**Exercise details:** Make an exact copy of all the data.

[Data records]

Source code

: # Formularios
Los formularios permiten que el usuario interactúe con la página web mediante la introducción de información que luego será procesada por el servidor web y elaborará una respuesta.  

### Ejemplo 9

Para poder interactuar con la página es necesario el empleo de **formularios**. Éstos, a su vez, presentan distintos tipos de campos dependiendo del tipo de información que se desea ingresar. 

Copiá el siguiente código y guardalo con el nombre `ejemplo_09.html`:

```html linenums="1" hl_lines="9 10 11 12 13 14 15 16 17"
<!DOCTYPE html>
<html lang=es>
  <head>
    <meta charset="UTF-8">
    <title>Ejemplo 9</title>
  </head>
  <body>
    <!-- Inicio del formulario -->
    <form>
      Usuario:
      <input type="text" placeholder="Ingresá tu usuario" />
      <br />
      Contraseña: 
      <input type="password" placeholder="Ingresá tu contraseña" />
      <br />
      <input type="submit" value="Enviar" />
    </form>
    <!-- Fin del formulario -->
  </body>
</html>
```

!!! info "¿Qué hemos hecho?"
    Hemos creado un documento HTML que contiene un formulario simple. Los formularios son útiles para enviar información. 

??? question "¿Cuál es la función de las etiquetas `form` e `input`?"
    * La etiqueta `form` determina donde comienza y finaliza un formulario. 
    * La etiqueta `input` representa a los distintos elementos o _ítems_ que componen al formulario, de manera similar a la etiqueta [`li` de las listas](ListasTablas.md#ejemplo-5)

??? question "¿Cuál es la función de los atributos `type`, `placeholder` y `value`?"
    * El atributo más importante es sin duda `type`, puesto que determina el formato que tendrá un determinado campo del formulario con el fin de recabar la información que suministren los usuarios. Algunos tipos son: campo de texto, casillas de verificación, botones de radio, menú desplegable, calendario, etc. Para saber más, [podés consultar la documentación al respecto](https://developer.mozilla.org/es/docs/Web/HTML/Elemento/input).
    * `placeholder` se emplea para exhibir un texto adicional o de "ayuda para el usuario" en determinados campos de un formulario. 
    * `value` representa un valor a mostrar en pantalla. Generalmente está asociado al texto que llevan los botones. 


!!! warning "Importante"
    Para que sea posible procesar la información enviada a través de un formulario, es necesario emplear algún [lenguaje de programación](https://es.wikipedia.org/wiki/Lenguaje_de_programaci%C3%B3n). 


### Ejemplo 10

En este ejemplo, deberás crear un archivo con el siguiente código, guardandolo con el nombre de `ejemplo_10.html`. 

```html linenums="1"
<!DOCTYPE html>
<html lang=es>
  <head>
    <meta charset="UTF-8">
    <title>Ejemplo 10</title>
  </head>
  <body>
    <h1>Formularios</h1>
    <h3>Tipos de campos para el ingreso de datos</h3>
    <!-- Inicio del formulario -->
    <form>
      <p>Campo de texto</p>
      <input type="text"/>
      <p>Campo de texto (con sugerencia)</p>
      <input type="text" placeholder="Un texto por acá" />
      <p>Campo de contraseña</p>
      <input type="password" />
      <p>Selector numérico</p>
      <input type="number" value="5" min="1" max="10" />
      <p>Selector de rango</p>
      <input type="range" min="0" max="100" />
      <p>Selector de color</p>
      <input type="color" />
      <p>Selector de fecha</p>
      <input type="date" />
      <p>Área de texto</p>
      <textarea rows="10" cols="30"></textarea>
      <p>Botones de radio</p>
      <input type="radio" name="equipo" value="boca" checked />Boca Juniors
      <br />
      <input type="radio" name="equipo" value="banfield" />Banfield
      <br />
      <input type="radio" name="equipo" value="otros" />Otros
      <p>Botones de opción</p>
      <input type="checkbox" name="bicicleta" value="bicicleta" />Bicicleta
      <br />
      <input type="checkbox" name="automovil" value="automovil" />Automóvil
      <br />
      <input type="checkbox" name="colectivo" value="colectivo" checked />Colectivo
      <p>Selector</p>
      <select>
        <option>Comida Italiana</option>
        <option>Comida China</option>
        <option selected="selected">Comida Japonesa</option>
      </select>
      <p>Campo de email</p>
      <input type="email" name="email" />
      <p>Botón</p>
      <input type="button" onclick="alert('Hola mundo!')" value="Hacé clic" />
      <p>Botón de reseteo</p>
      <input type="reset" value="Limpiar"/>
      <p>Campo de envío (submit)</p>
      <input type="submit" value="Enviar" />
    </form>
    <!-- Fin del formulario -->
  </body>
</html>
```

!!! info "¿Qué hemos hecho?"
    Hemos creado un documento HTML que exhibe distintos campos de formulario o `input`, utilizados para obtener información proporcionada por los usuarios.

**Worked solution:**
Source code

: # Formularios
Los formularios permiten que el usuario interactúe con la página web mediante la introducción de información que luego será procesada por el servidor web y elaborará una respuesta.  

### Ejemplo 9

Para poder interactuar con la página es necesario el empleo de **formularios**. Éstos, a su vez, presentan distintos tipos de campos dependiendo del tipo de información que se desea ingresar. 

Copiá el siguiente código y guardalo con el nombre `ejemplo_09.html`:

```html linenums="1" hl_lines="9 10 11 12 13 14 15 16 17"
<!DOCTYPE html>
<html lang=es>
  <head>
    <meta charset="UTF-8">
    <title>Ejemplo 9</title>
  </head>
  <body>
    <!-- Inicio del formulario -->
    <form>
      Usuario:
      <input type="text" placeholder="Ingresá tu usuario" />
      <br />
      Contraseña: 
      <input type="password" placeholder="Ingresá tu contraseña" />
      <br />
      <input type="submit" value="Enviar" />
    </form>
    <!-- Fin del formulario -->
  </body>
</html>
```

!!! info "¿Qué hemos hecho?"
    Hemos creado un documento HTML que contiene un formulario simple. Los formularios son útiles para enviar información. 

??? question "¿Cuál es la función de las etiquetas `form` e `input`?"
    * La etiqueta `form` determina donde comienza y finaliza un formulario. 
    * La etiqueta `input` representa a los distintos elementos o _ítems_ que componen al formulario, de manera similar a la etiqueta [`li` de las listas](ListasTablas.md#ejemplo-5)

??? question "¿Cuál es la función de los atributos `type`, `placeholder` y `value`?"
    * El atributo más importante es sin duda `type`, puesto que determina el formato que tendrá un determinado campo del formulario con el fin de recabar la información que suministren los usuarios. Algunos tipos son: campo de texto, casillas de verificación, botones de radio, menú desplegable, calendario, etc. Para saber más, [podés consultar la documentación al respecto](https://developer.mozilla.org/es/docs/Web/HTML/Elemento/input).
    * `placeholder` se emplea para exhibir un texto adicional o de "ayuda para el usuario" en determinados campos de un formulario. 
    * `value` representa un valor a mostrar en pantalla. Generalmente está asociado al texto que llevan los botones. 


!!! warning "Importante"
    Para que sea posible procesar la información enviada a través de un formulario, es necesario emplear algún [lenguaje de programación](https://es.wikipedia.org/wiki/Lenguaje_de_programaci%C3%B3n). 


### Ejemplo 10

En este ejemplo, deberás crear un archivo con el siguiente código, guardandolo con el nombre de `ejemplo_10.html`. 

```html linenums="1"
<!DOCTYPE html>
<html lang=es>
  <head>
    <meta charset="UTF-8">
    <title>Ejemplo 10</title>
  </head>
  <body>
    <h1>Formularios</h1>
    <h3>Tipos de campos para el ingreso de datos</h3>
    <!-- Inicio del formulario -->
    <form>
      <p>Campo de texto</p>
      <input type="text"/>
      <p>Campo de texto (con sugerencia)</p>
      <input type="text" placeholder="Un texto por acá" />
      <p>Campo de contraseña</p>
      <input type="password" />
      <p>Selector numérico</p>
      <input type="number" value="5" min="1" max="10" />
      <p>Selector de rango</p>
      <input type="range" min="0" max="100" />
      <p>Selector de color</p>
      <input type="color" />
      <p>Selector de fecha</p>
      <input type="date" />
      <p>Área de texto</p>
      <textarea rows="10" cols="30"></textarea>
      <p>Botones de radio</p>
      <input type="radio" name="equipo" value="boca" checked />Boca Juniors
      <br />
      <input type="radio" name="equipo" value="banfield" />Banfield
      <br />
      <input type="radio" name="equipo" value="otros" />Otros
      <p>Botones de opción</p>
      <input type="checkbox" name="bicicleta" value="bicicleta" />Bicicleta
      <br />
      <input type="checkbox" name="automovil" value="automovil" />Automóvil
      <br />
      <input type="checkbox" name="colectivo" value="colectivo" checked />Colectivo
      <p>Selector</p>
      <select>
        <option>Comida Italiana</option>
        <option>Comida China</option>
        <option selected="selected">Comida Japonesa</option>
      </select>
      <p>Campo de email</p>
      <input type="email" name="email" />
      <p>Botón</p>
      <input type="button" onclick="alert('Hola mundo!')" value="Hacé clic" />
      <p>Botón de reseteo</p>
      <input type="reset" value="Limpiar"/>
      <p>Campo de envío (submit)</p>
      <input type="submit" value="Enviar" />
    </form>
    <!-- Fin del formulario -->
  </body>
</html>
```

!!! info "¿Qué hemos hecho?"
    Hemos creado un documento HTML que exhibe distintos campos de formulario o `input`, utilizados para obtener información proporcionada por los usuarios.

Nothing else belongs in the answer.